Background: Calcin is a group of globular peptides with 33−35 AAs that penetrate the cell membrane and specially target RyRs from scorpion venoms, however, which fragment in primary sequence for its transmembrane effect is unclear yet. Methods: eight different fragments of the typical Opicalcin1 (OpiCa1) were synthesized according to the distribution of charged amino acids in primary sequence, followed by the determination of both cell penetration activity and cytotoxic. Results: In all eight OpiCa1 fragments, OpiCa1₁₇₋₃₃, OpiCa1₁₋₁₁, and OpiCa1₂₃₋₃₃ were predicted to be CPPs by CellPPD, and their predicted scores were much smaller than that of TAT, which is consistent with the proportion of basic amino acids. Further fluorescent microscopic experiments found that three fragments FITC labeled OpiCa1₁₇₋₃₃, OpiCa1₁₂₋₂₂ and OpiCa1₂₃₋₃₃ displayed similar cell penetrating capacities to that of TAT. In contrast, flow cytometry found that FITC-OpiCa1₁₇₋₃₃ and FITC-OpiCa1₂₃₋₃₃ have even larger intracellular fluorescent intensities than that of TAT, indicating stronger cell penetrating capacity.
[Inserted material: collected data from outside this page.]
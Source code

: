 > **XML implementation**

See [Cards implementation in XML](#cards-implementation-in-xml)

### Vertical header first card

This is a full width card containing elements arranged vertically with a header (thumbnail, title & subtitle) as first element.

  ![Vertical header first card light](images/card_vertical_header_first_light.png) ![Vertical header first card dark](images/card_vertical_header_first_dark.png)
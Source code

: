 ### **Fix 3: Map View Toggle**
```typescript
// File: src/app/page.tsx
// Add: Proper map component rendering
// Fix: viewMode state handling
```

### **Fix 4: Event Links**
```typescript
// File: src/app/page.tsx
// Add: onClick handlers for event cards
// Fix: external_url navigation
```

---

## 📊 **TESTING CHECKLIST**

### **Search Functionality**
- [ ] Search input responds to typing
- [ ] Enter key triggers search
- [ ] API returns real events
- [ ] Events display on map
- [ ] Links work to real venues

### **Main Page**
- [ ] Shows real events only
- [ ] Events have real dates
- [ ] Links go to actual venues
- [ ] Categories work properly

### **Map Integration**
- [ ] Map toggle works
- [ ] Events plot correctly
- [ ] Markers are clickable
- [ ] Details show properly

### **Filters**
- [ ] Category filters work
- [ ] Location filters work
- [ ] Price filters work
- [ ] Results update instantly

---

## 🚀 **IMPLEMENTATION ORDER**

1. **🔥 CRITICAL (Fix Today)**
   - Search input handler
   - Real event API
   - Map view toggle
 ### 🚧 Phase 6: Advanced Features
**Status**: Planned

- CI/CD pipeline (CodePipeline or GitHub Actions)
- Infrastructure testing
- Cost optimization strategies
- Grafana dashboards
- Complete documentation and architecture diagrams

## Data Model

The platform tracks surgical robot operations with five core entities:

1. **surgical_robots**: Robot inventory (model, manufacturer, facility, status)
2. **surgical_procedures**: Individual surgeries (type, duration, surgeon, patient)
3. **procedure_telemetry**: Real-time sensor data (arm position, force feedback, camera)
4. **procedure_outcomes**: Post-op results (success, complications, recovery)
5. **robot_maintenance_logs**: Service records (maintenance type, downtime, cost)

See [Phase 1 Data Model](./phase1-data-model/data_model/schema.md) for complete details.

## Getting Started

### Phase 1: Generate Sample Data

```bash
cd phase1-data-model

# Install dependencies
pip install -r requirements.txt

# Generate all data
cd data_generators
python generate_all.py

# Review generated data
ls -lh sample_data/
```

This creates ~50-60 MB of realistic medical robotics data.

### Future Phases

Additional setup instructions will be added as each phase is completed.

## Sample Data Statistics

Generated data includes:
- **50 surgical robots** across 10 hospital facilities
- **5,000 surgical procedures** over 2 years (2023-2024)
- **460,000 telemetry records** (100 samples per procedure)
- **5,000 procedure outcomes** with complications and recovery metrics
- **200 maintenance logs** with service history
Other OpiCa1 fragments displayed slightly cell penetrating effect, of which the fluorescent intensities were slightly larger than that of control but significantly lower than that of TAT, FITC-OpiCa1₁₇₋₃₃ and FITC-OpiCa1₂₃₋₃₃. Moreover, although it is not ruled out the impact on cell viability, overall, all OpiCa1 fragments exhibited no or lower cytotoxicity. Conclusion: The latter half of calcin e.g. OpiCa1 in primary sequence is the main responsible fragment for its membrane penetrating ability, and is also a potential new CPP for further utilization e.g. drug delivery.